日本に最初に禅を請来したのは、奈良時代の道昭であるといわれている。やがて、栄西(1141~1215)が臨済宗を伝え、道元(1200~1253)により曹洞宗が伝えられた。

鎌倉時代、禅宗は①栄西などの教禅兼修(教外別伝という禅宗禅宗以外の宗派を兼ねて学ぶ)の禅、②蘭渓道隆・無学祖元・一山一寧などの中国僧が伝えた鎌倉禅、③南浦紹明(大応国師1235~1308)が伝えた臨済宗楊岐派―我が国臨済禅の主流、④道元によって伝えられた曹洞禅である(平川彰著「インド・中国・日本仏教通史」春秋社)。この他江戸時代に隠元によって伝えられた禅があり、現在は①臨済宗栄西南浦紹明、宗峰妙超(大燈国師1282~1337=法系に関山慧玄、一休宗純沢庵宗彭盤珪永琢が出た)、白隠慧覚、②曹洞宗道元、螢山紹瑾、③黄檗宗隠元、の三つに大別される。

 

臨済宗の禅は、公案によって修行するのが通常で、それは現実社会での働きを非常に重んじるものである。白隠慧覚(白隠禅師=1685~1768)は、臨済宗中興の祖である。一方、曹洞宗は、只管打座を標榜している。曹洞宗の教団の拡張は、道元の後を継いだ孤雲懐奘(こうんえじょう=1190~1280)の弟子孫弟子に螢山紹瑾(けいざんじょうきん=1268~1325)らすぐれた弟子が輩出して教団を拡大させていった。現在も、曹洞宗が単独の宗団傘下の寺院数が最も多いといわれている。黄檗宗は、明末の禅僧・隠元隆琦(1592~1673)が日本に来て伝えた禅で、中国臨済宗の無準師範下に連なるものだった。

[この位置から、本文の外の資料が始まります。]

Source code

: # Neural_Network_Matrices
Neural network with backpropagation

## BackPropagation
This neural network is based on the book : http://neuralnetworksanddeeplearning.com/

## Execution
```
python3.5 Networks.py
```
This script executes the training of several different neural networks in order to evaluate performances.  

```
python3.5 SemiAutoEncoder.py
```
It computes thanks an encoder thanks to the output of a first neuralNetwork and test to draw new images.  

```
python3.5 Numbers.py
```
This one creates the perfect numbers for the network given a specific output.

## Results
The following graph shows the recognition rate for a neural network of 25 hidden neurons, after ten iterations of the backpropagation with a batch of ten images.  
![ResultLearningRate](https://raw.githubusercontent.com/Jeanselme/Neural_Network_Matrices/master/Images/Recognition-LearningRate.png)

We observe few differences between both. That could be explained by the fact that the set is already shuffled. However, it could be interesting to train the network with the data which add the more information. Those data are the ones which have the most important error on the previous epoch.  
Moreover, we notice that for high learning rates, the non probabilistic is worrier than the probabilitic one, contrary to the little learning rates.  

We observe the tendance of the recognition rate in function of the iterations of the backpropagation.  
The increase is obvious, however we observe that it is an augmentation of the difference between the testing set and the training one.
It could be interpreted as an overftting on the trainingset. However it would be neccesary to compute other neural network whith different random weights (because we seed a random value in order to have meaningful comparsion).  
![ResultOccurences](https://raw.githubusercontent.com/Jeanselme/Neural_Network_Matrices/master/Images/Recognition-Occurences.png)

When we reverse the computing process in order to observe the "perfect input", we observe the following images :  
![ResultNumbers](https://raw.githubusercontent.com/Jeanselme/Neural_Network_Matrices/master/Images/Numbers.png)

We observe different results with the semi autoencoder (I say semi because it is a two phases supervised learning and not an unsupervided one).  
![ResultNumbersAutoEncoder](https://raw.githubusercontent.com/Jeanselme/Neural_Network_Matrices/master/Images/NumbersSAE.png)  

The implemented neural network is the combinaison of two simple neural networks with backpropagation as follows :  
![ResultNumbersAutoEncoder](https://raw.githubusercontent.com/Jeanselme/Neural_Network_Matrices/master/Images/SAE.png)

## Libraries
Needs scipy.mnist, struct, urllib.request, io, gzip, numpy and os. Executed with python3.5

なお、知識習得の従来の方法に逆らうことを主なる方法とした禅が、儒教の研究を奨励し、印刷術を普及させる一因となったこと、禅僧は、仏教の書籍のみならず、儒教神道の文学類も印刷したことも付記しておく。また禅僧は、禅院に籠るだけでなく、各地の大名の顧問としても活躍した。